How Many Drinks Are in Your Drink?
Sometimes students will take cups and drink out of a ‘common source’ – a large, unmarked container, such as a punchbowl, trough or even a lined trash barrel. Besides the sanitary concerns, drinking from these kinds of containers is dangerous because students don’t know how much alcohol is in their cup. Adding to the hazardousness, these concoctions tend to be fruity and/or sweet to hide the taste of the alcohol, and it may be mixed with energy drinks. Ingredients in energy drinks are unsafe to mix with alcohol because the stimulant effect of the energy drink gives drinkers a false sense of how intoxicated they are getting. Avoid drinking from these ‘common sources’.
High Risk And Low Risk Drinking
|High Risk||Low Risk|
Blood Alcohol Concentration is the percentage of your blood volume that is alcohol. If you choose to drink, the safest option is to know how much alcohol your drink contains and limit the amount of alcohol you are consuming within a given time frame.
A BAC below 0.05 enables a drinker to feel the positive effects of alcohol without minimizing their judgment or increasing their risk of negative outcomes.
Some tips for keeping BAC below 0.05 include:
Pace and Space: sip your drink, alternate with non-alcoholic beverages, and don’t drink more than 1 standard drink per hour.
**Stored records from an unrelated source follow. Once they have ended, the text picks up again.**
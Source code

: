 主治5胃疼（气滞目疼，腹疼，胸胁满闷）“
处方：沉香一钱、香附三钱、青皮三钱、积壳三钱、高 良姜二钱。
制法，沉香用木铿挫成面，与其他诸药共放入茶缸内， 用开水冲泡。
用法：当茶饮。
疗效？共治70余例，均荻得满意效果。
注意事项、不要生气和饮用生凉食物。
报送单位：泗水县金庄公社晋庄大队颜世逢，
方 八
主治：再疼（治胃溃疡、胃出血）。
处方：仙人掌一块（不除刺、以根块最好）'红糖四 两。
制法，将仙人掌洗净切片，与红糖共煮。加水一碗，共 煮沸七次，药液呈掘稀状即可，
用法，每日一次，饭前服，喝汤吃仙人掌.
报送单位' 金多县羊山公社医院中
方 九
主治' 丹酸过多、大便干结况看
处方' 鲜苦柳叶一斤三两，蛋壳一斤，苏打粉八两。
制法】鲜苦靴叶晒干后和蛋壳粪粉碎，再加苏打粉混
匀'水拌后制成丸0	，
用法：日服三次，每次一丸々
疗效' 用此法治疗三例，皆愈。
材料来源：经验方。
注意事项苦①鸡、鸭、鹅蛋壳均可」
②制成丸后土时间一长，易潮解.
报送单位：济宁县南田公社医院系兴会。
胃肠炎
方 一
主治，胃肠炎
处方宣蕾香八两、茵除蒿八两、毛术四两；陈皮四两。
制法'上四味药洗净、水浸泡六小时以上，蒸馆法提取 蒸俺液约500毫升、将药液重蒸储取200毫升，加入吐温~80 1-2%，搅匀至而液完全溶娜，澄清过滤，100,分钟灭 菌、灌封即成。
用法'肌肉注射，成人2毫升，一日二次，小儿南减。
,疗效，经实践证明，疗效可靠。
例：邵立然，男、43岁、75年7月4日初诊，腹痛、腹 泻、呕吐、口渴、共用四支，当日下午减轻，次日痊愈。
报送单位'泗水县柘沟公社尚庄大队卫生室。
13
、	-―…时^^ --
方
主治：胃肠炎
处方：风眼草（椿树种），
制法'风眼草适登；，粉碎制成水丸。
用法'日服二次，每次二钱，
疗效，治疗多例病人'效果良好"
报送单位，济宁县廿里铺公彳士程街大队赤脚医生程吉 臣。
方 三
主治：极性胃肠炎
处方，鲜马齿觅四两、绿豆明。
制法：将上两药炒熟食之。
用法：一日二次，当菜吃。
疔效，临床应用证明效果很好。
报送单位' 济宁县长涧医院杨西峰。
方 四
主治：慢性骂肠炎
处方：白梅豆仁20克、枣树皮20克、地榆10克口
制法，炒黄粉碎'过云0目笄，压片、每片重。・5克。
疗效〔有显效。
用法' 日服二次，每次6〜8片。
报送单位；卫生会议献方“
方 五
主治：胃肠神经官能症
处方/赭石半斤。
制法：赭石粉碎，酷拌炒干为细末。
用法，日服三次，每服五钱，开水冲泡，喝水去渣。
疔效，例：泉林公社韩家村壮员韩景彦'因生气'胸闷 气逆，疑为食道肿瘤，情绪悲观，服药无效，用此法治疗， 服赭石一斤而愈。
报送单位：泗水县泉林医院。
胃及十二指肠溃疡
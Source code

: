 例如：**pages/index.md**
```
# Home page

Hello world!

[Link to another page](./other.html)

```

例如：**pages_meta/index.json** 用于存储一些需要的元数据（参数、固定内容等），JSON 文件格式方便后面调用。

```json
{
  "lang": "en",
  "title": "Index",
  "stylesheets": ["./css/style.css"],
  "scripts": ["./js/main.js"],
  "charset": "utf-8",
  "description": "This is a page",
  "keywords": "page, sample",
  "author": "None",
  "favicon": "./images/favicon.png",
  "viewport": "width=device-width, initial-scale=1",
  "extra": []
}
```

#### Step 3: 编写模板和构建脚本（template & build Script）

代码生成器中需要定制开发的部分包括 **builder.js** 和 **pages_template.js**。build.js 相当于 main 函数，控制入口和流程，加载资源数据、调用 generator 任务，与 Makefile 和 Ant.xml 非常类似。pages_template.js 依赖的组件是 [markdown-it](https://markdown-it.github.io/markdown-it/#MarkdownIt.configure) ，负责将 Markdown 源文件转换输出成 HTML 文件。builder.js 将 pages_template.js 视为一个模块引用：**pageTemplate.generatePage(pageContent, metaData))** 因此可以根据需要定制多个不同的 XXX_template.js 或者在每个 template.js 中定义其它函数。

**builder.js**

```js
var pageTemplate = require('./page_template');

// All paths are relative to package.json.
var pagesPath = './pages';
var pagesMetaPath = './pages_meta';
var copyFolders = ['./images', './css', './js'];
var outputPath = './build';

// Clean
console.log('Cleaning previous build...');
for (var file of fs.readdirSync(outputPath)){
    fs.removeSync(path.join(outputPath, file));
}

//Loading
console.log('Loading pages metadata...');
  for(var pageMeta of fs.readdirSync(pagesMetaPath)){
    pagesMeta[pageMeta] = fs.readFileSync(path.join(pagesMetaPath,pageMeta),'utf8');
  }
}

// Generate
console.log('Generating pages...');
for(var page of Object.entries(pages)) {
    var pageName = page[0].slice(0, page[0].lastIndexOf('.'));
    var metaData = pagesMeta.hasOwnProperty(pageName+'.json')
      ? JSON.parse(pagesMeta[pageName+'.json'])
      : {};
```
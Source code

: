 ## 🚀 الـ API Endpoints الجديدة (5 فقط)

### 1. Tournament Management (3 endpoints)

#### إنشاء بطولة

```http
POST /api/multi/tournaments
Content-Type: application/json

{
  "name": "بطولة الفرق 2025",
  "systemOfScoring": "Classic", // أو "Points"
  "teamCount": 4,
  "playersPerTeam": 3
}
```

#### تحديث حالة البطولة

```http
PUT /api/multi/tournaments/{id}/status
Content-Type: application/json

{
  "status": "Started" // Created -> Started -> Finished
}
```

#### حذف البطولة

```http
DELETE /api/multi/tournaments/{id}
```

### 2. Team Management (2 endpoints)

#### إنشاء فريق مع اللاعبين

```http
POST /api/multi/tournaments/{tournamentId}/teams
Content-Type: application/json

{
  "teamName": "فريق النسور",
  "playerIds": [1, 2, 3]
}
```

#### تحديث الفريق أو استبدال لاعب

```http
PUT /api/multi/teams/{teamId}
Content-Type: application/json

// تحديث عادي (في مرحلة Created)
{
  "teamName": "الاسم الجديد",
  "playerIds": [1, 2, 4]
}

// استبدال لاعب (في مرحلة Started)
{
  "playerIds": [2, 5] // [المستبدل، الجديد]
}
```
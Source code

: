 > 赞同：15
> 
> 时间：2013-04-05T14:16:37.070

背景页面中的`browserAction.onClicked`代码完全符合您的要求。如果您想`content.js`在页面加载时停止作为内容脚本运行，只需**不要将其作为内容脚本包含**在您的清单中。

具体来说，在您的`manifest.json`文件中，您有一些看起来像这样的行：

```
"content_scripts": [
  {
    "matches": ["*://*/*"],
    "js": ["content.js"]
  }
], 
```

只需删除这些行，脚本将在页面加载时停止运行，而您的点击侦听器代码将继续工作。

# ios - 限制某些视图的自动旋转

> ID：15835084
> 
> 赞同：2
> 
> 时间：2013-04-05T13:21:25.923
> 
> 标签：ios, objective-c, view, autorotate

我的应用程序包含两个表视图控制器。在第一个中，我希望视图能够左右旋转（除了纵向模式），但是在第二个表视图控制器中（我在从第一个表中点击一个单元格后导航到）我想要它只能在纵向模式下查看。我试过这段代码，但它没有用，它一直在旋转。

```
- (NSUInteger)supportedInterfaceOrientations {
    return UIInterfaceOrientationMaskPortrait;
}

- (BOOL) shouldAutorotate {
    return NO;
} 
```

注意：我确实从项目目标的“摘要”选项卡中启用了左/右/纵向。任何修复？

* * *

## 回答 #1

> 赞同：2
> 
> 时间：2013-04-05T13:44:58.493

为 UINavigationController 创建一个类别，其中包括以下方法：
Eat before and while drinking: having food in your stomach slows the rate at which alcohol is absorbed into your bloodstream.
Don't mix alcohol with other drugs or medications.
Are you sick or tired? If so, know that your body will metabolize alcohol more slowly.
Beyond .05 BAC is when a person will experience more unpleasant and usually unwanted effects of alcohol use including impaired judgment, loss of coordination, slurring speech, blackouts, vomiting or alcohol overdose.
Visit the B4U Drink Educator. This website, designed by The Century Council (funded by distillers), includes a Virtual Bar where you can estimate your BAC before you go out. http://www.b4udrink.org/
An alcohol overdose is a MEDICAL EMERGENCY. It is important to call for help right away if you see any of these signs of alcohol overdose:
- Irregular breathing (8 breaths a minute or 10 seconds or more between any two breaths)
- Vomiting while passed out and they don’t wake up while vomiting or afterward
- Skin is pale, cold and/or bluish-purple
- Person is unresponsive to pinching
Call 911 or Campus Safety and Security. Don’t wait. Minutes can be critical.
At times, you may become concerned about your own or a friend’s use of alcohol or other drugs. Problematic use of substances can affect a person’s academics, relationships, and mental and physical health. A party culture that involves heavy alcohol or other drug consumption can have a negative impact on the larger campus community. There is no specific measurement to determine when substance use becomes “too much” and crosses over the line from social to unhealthy. However, the following signs may indicate that a problem exists; the greater the number of signs on the list, the greater the concern.
Signs that someone may be having a problem with alcohol or other drugs
- Daily functioning is impaired, e.g. hygiene, class or work attendance or performance, relationships, attention and memory, etc.
- The student or someone else has expressed concerns about their use
- The student appears to be under the influence while in class or at work
- The student or someone else has been injured as a result of their substance use
- The student has encountered legal or disciplinary problems as a result of their substance use
- The student has experienced blackouts or brownouts (memory lapses) as a result of their substance use
- The student engages in high-risk behaviors, such as binge drinking, drinking and driving, having unprotected sex under the influence, etc.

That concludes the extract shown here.